Richard Rohr, excerpted from Immortal Diamond: the Search for Our True Self (due for publication February 2013)
Today, I had an epiphany. At least, I suppose that’s a reasonable way to describe it, since I can’t think of another word…
I was looking, as it happened, at one of those red emergency call pulls, a red nylon cord with a dangling triangular, red, translucent plastic handle, when I realised that God was in everything—not just in some theoretical, theological way, but actually, tangibly present. Not, you understand, that everything is God, but that he is there, as much as there is space between the subatomic particles of all matter.
More than that, God is at the very heart of all that is, living and true, alive—oh, so gloriously alive—and that that life is love itself. More than that, it is the love of God in Christ that holds us, saves us, builds a bridge between our frail and temporary lives and that measureless permanence that gives to the interstellar chasms their being, as much as to a little red plastic emergency call pull, and to me.
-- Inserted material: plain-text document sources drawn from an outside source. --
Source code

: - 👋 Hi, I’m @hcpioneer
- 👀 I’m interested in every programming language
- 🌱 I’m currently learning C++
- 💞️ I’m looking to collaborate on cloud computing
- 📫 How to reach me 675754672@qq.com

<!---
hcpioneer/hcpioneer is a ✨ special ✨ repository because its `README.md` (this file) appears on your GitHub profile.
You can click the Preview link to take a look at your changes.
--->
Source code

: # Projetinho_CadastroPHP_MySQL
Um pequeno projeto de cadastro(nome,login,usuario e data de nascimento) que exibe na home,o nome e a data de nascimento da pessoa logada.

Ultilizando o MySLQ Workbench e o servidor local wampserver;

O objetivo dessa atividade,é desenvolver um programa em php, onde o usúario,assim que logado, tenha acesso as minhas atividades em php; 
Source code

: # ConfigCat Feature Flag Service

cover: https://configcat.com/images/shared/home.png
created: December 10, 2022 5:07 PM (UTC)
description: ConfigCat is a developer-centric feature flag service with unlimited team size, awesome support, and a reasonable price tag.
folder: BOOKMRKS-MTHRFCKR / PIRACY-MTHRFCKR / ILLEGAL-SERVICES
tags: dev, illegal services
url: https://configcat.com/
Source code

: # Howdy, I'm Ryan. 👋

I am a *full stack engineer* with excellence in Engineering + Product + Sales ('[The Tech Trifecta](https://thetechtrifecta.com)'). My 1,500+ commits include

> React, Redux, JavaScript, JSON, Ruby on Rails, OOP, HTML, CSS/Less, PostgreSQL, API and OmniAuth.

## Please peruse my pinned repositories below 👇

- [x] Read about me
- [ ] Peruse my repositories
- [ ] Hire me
Paul says there is “one God and Father of all, who is above all and through all and in all” (Ephesians 4.6) and that Christ “himself is before all things, and in him all things hold together…” (Colossians 1.17)
That is how it was. I have read and re-read these words in the New Testament, and they have been only words. Today, in a small red plastic triangle, they were plain experience, nothing more.
Lord Jesus Christ, Son of God, have mercy on me, a sinner…
2 comments:
I think that's always the most striking part, to see that God is equally present in banalities, not just in special things. We seem inclined to think the universe is like a Swiss cheese, with God absent from certain places or events or things we don't consider particularly God-worthy. As if we are the ones who get to say how God is and what He should do. As if God wanders off to have a beer while we watch television, and then comes back when we say our bedtime prayers.
Recognizing true always-already-ever-presentness, is there anything at all that is not vibrantly embraced in infinite mercy, love, forgiveness and joy?
Beautifully put, Ona! Of course there isn't anything at all that isn't embraced, loved, held in that indefatigable mercy. And that is the most wonderful thing you can ever realise, as far as I can see!